EXERCISE DIRECTIONS ->
Please report every line of the listing below that has the word "caso" in it.
+---+
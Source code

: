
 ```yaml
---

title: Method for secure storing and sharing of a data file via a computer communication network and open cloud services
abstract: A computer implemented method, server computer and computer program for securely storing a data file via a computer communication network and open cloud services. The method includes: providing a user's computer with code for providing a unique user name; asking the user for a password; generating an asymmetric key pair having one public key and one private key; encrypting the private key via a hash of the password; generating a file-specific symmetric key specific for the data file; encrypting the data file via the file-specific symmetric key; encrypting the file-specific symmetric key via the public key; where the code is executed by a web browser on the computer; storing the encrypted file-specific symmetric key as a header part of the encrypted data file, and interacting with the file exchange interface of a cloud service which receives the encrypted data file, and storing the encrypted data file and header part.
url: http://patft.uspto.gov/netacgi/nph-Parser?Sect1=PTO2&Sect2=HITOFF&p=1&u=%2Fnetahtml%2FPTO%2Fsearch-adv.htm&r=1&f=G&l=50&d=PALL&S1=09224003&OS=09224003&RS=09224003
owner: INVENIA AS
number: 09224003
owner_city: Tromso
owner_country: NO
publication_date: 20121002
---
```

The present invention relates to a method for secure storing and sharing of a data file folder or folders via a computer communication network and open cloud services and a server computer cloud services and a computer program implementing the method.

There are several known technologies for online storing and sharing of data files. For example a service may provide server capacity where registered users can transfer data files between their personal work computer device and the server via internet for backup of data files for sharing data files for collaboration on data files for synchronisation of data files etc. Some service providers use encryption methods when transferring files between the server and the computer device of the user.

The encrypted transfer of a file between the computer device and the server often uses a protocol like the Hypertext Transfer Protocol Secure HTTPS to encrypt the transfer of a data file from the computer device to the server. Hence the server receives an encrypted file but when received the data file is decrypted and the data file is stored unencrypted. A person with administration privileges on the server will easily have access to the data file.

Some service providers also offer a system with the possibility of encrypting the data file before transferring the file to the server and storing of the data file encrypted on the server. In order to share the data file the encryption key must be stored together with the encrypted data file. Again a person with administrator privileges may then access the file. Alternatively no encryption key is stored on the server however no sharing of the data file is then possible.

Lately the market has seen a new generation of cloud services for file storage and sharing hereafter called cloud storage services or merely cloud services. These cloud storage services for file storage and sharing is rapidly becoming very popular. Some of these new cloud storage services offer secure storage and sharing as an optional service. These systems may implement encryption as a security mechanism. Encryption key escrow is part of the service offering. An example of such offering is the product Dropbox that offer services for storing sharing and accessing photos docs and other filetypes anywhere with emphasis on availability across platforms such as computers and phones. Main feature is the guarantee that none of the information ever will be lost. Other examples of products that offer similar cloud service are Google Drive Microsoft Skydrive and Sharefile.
+---+
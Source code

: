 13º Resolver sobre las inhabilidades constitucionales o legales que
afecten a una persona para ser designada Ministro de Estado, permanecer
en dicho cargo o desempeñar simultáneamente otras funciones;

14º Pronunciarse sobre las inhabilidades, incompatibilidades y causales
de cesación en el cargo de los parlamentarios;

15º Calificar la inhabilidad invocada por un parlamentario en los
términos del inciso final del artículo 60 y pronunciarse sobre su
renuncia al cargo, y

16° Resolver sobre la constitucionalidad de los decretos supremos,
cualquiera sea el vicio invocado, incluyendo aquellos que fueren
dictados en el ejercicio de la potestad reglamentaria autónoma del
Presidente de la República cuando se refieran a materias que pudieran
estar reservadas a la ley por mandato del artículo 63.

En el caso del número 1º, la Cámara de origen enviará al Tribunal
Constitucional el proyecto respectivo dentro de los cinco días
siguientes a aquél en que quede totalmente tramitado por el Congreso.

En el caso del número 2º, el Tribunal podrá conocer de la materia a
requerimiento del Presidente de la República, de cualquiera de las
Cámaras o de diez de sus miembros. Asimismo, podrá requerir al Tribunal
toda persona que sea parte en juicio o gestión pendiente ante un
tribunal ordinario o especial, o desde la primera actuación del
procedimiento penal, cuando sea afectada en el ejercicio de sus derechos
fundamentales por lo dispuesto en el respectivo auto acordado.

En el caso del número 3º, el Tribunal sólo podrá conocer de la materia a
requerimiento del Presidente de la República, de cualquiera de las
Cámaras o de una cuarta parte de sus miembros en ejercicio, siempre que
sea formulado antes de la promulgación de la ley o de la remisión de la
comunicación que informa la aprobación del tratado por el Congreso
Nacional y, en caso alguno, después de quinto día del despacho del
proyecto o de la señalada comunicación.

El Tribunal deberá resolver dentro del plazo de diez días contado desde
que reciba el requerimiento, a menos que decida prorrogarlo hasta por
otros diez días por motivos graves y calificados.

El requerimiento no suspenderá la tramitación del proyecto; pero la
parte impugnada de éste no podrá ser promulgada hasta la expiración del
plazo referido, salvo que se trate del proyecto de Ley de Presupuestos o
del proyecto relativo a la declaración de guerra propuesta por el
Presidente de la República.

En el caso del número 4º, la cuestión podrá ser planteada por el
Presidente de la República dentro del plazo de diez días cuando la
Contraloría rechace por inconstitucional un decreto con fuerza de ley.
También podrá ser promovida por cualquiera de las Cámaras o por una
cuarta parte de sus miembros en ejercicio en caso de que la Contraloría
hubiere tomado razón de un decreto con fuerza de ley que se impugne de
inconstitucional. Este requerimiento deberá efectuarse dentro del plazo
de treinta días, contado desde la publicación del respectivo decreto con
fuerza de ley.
+---+
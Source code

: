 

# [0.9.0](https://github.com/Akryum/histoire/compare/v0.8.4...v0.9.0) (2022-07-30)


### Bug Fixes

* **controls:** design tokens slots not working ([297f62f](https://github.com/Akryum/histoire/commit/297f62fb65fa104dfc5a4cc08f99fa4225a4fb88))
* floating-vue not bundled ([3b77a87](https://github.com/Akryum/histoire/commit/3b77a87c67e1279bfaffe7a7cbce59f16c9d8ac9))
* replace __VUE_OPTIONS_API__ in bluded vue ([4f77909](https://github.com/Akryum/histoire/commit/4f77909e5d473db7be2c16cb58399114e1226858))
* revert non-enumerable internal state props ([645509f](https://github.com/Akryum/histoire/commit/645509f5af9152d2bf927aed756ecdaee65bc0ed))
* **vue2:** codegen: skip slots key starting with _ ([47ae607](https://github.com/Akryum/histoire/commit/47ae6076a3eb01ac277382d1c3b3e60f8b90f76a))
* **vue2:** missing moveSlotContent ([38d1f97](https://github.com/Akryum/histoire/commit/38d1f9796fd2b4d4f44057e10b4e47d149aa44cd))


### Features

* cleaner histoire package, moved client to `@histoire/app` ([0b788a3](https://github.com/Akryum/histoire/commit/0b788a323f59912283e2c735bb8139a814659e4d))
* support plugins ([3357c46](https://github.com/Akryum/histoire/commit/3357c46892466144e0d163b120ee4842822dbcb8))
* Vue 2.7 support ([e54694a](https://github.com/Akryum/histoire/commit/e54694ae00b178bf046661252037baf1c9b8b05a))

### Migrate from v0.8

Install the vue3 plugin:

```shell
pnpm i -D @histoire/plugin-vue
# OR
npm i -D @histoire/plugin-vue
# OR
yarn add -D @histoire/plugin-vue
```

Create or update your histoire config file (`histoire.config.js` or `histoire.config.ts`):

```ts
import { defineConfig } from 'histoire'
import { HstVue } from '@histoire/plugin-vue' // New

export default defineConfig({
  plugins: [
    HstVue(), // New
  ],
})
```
+---+
SOLUTION TO THE PROBLEM ->
En el caso del número 1º, la Cámara de origen enviará al Tribunal
En el caso del número 2º, el Tribunal podrá conocer de la materia a
En el caso del número 3º, el Tribunal sólo podrá conocer de la materia a
Nacional y, en caso alguno, después de quinto día del despacho del
En el caso del número 4º, la cuestión podrá ser planteada por el
cuarta parte de sus miembros en ejercicio en caso de que la Contraloría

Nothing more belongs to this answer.